Eunwoo's POV
Would everything have been different if I had made him stay at home?
Or if I didn't leave him alone when I went to get breakfast.
What if I came back to him faster before he got dragged away?
Or maybe if I got to him before he was locked inside.
Would I have been able to change whatever that is happening now?
But, I guess he did gain his memory back.
And I lost him just like that, in a blink of an eye.
All these thoughts kept me up all night and I couldn't even get a wink of sleep from the despair I was feeling.
Trudging out of the house after getting ready despite the little amount of energy that was left inside of me, I got inside my car.
I should have just stayed at home with him yesterday.
Ruffling my hair in frustration, I started the car and drove to the school, absolutely not ready to see him again.
But, the probability of encountering him by chance was too little, which I couldn't understand if it was a good thing or a bad thing.
After parking my car and entering my office, I sat down on the chair to get through all the paperwork and tasks I had to complete.
It's fine. I can just live like how I lived before anything happened.
The day passed really slowly and I had barely talked to anyone besides those who entered my office to ask me questions or the teachers who came to pass me things I required from them.
The part of me which wanted to see Renjun was masked away by the part which wanted to forget him, and so, I hid away in my office until it was lunchtime. By lunchtime, I had no other option but to leave my office to get food, after which I was planning to come straight back to my office once again.
This little game of avoiding Renjun was driving me insane when I was dying to just see him smile at least once, just once being enough.

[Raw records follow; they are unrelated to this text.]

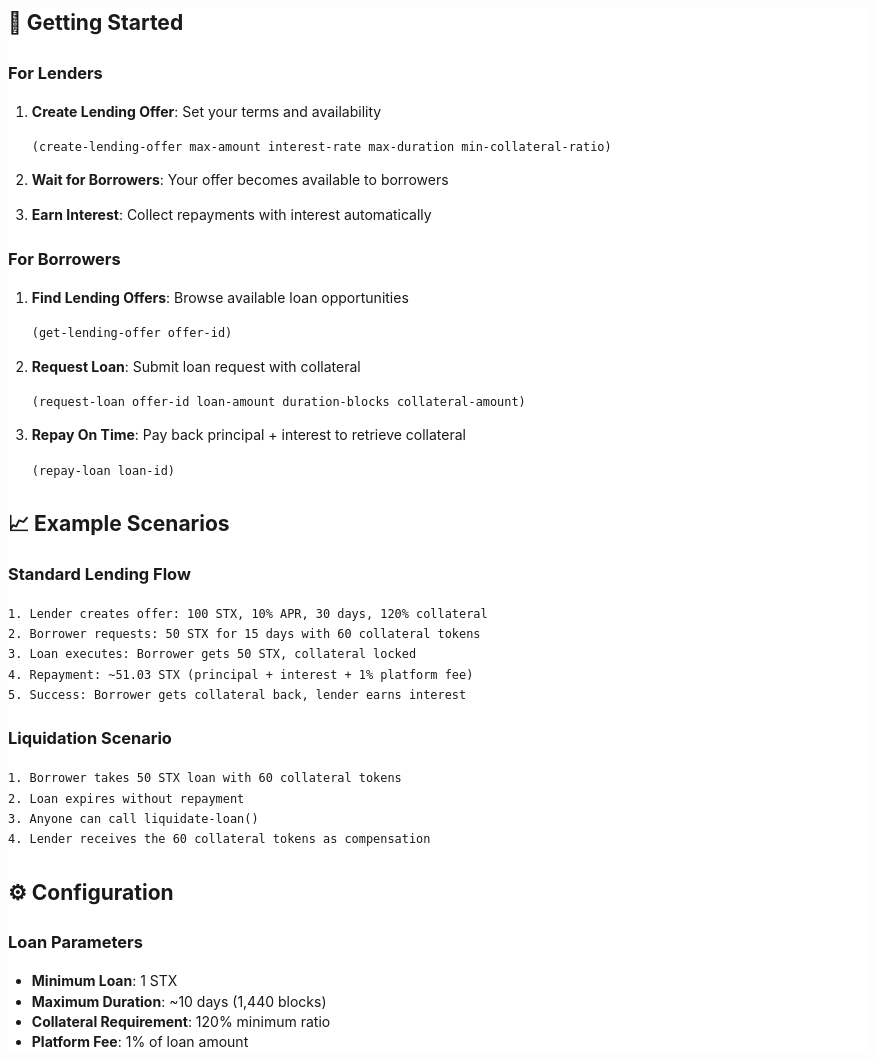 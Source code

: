 ## 🚀 Getting Started

### For Lenders

1. **Create Lending Offer**: Set your terms and availability
   ```clarity
   (create-lending-offer max-amount interest-rate max-duration min-collateral-ratio)
   ```

2. **Wait for Borrowers**: Your offer becomes available to borrowers
3. **Earn Interest**: Collect repayments with interest automatically

### For Borrowers

1. **Find Lending Offers**: Browse available loan opportunities
   ```clarity
   (get-lending-offer offer-id)
   ```

2. **Request Loan**: Submit loan request with collateral
   ```clarity
   (request-loan offer-id loan-amount duration-blocks collateral-amount)
   ```

3. **Repay On Time**: Pay back principal + interest to retrieve collateral
   ```clarity
   (repay-loan loan-id)
   ```

## 📈 Example Scenarios

### Standard Lending Flow
```
1. Lender creates offer: 100 STX, 10% APR, 30 days, 120% collateral
2. Borrower requests: 50 STX for 15 days with 60 collateral tokens
3. Loan executes: Borrower gets 50 STX, collateral locked
4. Repayment: ~51.03 STX (principal + interest + 1% platform fee)
5. Success: Borrower gets collateral back, lender earns interest
```

### Liquidation Scenario
```
1. Borrower takes 50 STX loan with 60 collateral tokens
2. Loan expires without repayment
3. Anyone can call liquidate-loan()
4. Lender receives the 60 collateral tokens as compensation
```

## ⚙️ Configuration

### Loan Parameters
- **Minimum Loan**: 1 STX
- **Maximum Duration**: ~10 days (1,440 blocks)
- **Collateral Requirement**: 120% minimum ratio
- **Platform Fee**: 1% of loan amount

In the cafeteria, while students were having their lunch at the tables, I went on to get my own lunch in a takeaway container. As I waited for my food to be prepared, I scanned the students sitting at the tables to search for the boy who still made my heart beat faster despite it being broken. When my eyes landed on that specific boy, I felt my breath hitch. He was seated with boys I presume to be his classmates and the one beside him was the same green-haired boy who was comforting him yesterday.
Every little thing about him still made my heart flutter, but the feeling started to slowly die as I accepted the fact that he'll never have space in his heart for me.
He seemed happy with that boy, smiling whenever they made eyecontact and laughing while talking to each other.
Turning away, I tapped the counter impatiently for my food to be ready faster before sighing and dropping my head.
It's fine. He's okay. He's happy.
After thanking the person and accepting the food, I walked out of the cafeteria back to my office, as expressionless as I could be.
I sat in silence as I stared at the food, not feeling hungry despite missing my breakfast.
It's fine-- I quit, I want him back.